Excerpts from a dataset:
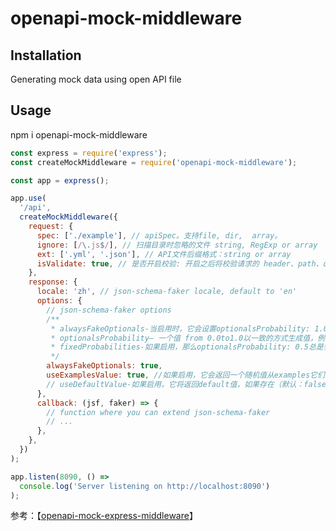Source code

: # openapi-mock-middleware

## Installation

Generating mock data using open API file

## Usage

npm i openapi-mock-middleware

```js
const express = require('express');
const createMockMiddleware = require('openapi-mock-middleware');

const app = express();

app.use(
  '/api',
  createMockMiddleware({
    request: {
      spec: ['./example'], // apiSpec。支持file, dir,  array。
      ignore: [/\.js$/], // 扫描目录时忽略的文件 string, RegExp or array
      ext: ['.yml', '.json'], // API文件后缀格式：string or array
      isValidate: true, // 是否开启校验: 开启之后将校验请求的 header、path、query、body。
    },
    response: {
      locale: 'zh', // json-schema-faker locale, default to 'en'
      options: {
        // json-schema-faker options
        /**
         * alwaysFakeOptionals-当启用时，它会设置optionalsProbability: 1.0和 fixedProbabilities: true（默认值：false）
         * optionalsProbability— 一个值 from 0.0to1.0以一致的方式生成值，例如0.5将生成 from 0%to 50%of 的值。使用数组这意味着项目，在对象上他们的属性等。（默认值：false）
         * fixedProbabilities-如果启用，那么optionalsProbability: 0.5总是会生成值的一半（默认值：false）
         */
        alwaysFakeOptionals: true,
        useExamplesValue: true, //如果启用，它会返回一个随机值从examples它们是否存在
        // useDefaultValue-如果启用，它将返回default值，如果存在（默认：false）
      },
      callback: (jsf, faker) => {
        // function where you can extend json-schema-faker
        // ...
      },
    },
  })
);

app.listen(8090, () =>
  console.log('Server listening on http://localhost:8090')
);
```

参考：【[openapi-mock-express-middleware](https://github.com/aleksandryackovlev/openapi-mock-express-middleware)】
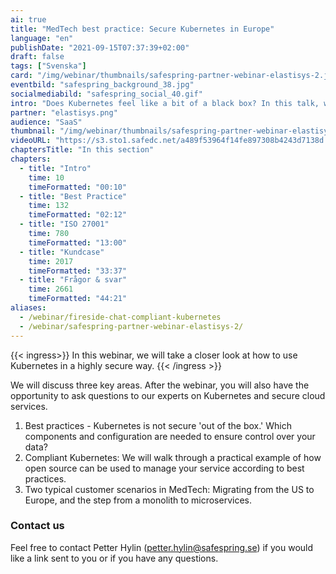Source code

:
 ```yaml
---
ai: true
title: "MedTech best practice: Secure Kubernetes in Europe"
language: "en"
publishDate: "2021-09-15T07:37:39+02:00"
draft: false
tags: ["Svenska"]
card: "/img/webinar/thumbnails/safespring-partner-webinar-elastisys-2.jpg"
eventbild: "safespring_background_38.jpg"
socialmediabild: "safespring_social_40.gif"
intro: "Does Kubernetes feel like a bit of a black box? In this talk, we’ll cover how to use Kubernetes securely in production."
partner: "elastisys.png"
audience: "SaaS"
thumbnail: "/img/webinar/thumbnails/safespring-partner-webinar-elastisys-2.jpg"
videoURL: "https://s3.sto1.safedc.net/a489f53964f14fe897308b4243d7138d:processedvideos/safespring-partner-webinar-elastisys-2/master.m3u8"
chaptersTitle: "In this section"
chapters:
  - title: "Intro"
    time: 10
    timeFormatted: "00:10"
  - title: "Best Practice"
    time: 132
    timeFormatted: "02:12"
  - title: "ISO 27001"
    time: 780
    timeFormatted: "13:00"
  - title: "Kundcase"
    time: 2017
    timeFormatted: "33:37"
  - title: "Frågor & svar"
    time: 2661
    timeFormatted: "44:21"
aliases:
  - /webinar/fireside-chat-compliant-kubernetes
  - /webinar/safespring-partner-webinar-elastisys-2/
---
```

{{< ingress>}}
In this webinar, we will take a closer look at how to use Kubernetes in a highly secure way.
{{< /ingress >}}

We will discuss three key areas. After the webinar, you will also have the opportunity to ask questions to our experts on Kubernetes and secure cloud services.

1. Best practices - Kubernetes is not secure 'out of the box.' Which components and configuration are needed to ensure control over your data?
2. Compliant Kubernetes: We will walk through a practical example of how open source can be used to manage your service according to best practices.
3. Two typical customer scenarios in MedTech: Migrating from the US to Europe, and the step from a monolith to microservices.

### Contact us

Feel free to contact Petter Hylin (petter.hylin@safespring.se) if you would like a link sent to you or if you have any questions.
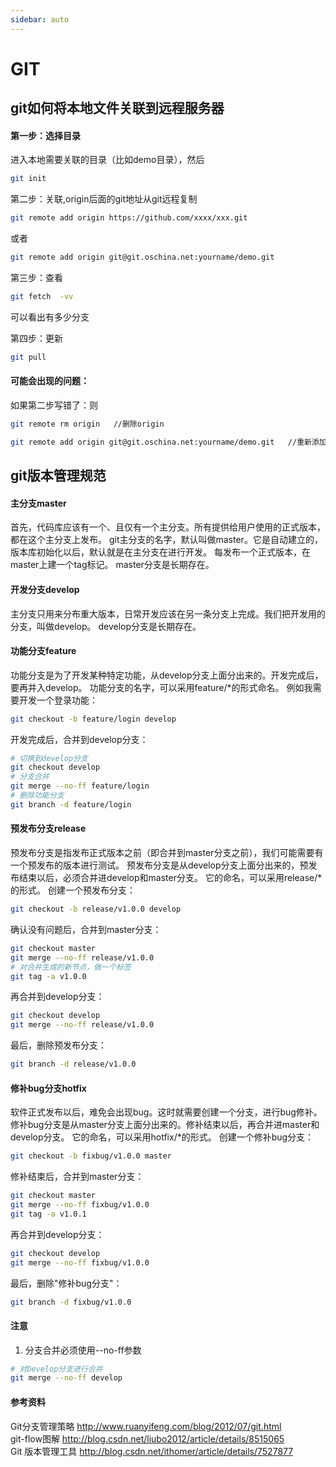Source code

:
 ```yaml
---
sidebar: auto
---
```

# GIT
## git如何将本地文件关联到远程服务器
#### 第一步：选择目录
进入本地需要关联的目录（比如demo目录），然后

```Bash
git init
```
第二步：关联,origin后面的git地址从git远程复制
``` Bash
git remote add origin https://github.com/xxxx/xxx.git
```
或者
``` Bash
git remote add origin git@git.oschina.net:yourname/demo.git
```
第三步：查看
``` Bash
git fetch  -vv
```
可以看出有多少分支

第四步：更新
``` Bash
git pull
```
#### 可能会出现的问题：
如果第二步写错了：则
``` Bash
git remote rm origin   //删除origin
```
``` Bash
git remote add origin git@git.oschina.net:yourname/demo.git   //重新添加origin
```

## git版本管理规范
#### 主分支master
首先，代码库应该有一个、且仅有一个主分支。所有提供给用户使用的正式版本，都在这个主分支上发布。
git主分支的名字，默认叫做master。它是自动建立的，版本库初始化以后，默认就是在主分支在进行开发。
每发布一个正式版本，在master上建一个tag标记。
master分支是长期存在。

#### 开发分支develop
主分支只用来分布重大版本，日常开发应该在另一条分支上完成。我们把开发用的分支，叫做develop。
develop分支是长期存在。

#### 功能分支feature
功能分支是为了开发某种特定功能，从develop分支上面分出来的。开发完成后，要再并入develop。
功能分支的名字，可以采用feature/*的形式命名。
例如我需要开发一个登录功能：
``` Bash
git checkout -b feature/login develop
```
开发完成后，合并到develop分支：
``` Bash
# 切换到develop分支
git checkout develop
# 分支合并
git merge --no-ff feature/login
# 删除功能分支
git branch -d feature/login
```
#### 预发布分支release
预发布分支是指发布正式版本之前（即合并到master分支之前），我们可能需要有一个预发布的版本进行测试。
预发布分支是从develop分支上面分出来的，预发布结束以后，必须合并进develop和master分支。
它的命名，可以采用release/*的形式。
创建一个预发布分支：
``` Bash
git checkout -b release/v1.0.0 develop
```
确认没有问题后，合并到master分支：
``` Bash
git checkout master
git merge --no-ff release/v1.0.0
# 对合并生成的新节点，做一个标签
git tag -a v1.0.0
```
再合并到develop分支：
``` Bash
git checkout develop
git merge --no-ff release/v1.0.0
```
最后，删除预发布分支：
``` Bash
git branch -d release/v1.0.0
```

#### 修补bug分支hotfix
软件正式发布以后，难免会出现bug。这时就需要创建一个分支，进行bug修补。
修补bug分支是从master分支上面分出来的。修补结束以后，再合并进master和develop分支。
它的命名，可以采用hotfix/*的形式。
创建一个修补bug分支：
```Bash
git checkout -b fixbug/v1.0.0 master
```
修补结束后，合并到master分支：
```Bash
git checkout master
git merge --no-ff fixbug/v1.0.0
git tag -a v1.0.1
```
再合并到develop分支：
```Bash
git checkout develop
git merge --no-ff fixbug/v1.0.0
```
最后，删除"修补bug分支"：
```Bash
git branch -d fixbug/v1.0.0
```
#### 注意
1. 分支合并必须使用--no-ff参数
```Bash
# 对Develop分支进行合并
git merge --no-ff develop
```

#### 参考资料
Git分支管理策略 <http://www.ruanyifeng.com/blog/2012/07/git.html> <br>
git-flow图解 <http://blog.csdn.net/liubo2012/article/details/8515065> <br>
Git 版本管理工具 <http://blog.csdn.net/ithomer/article/details/7527877>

▸ Work order:
Find, please, how many lines in the data include the word "github", and put down that number only.

▸ Answer to this task:
2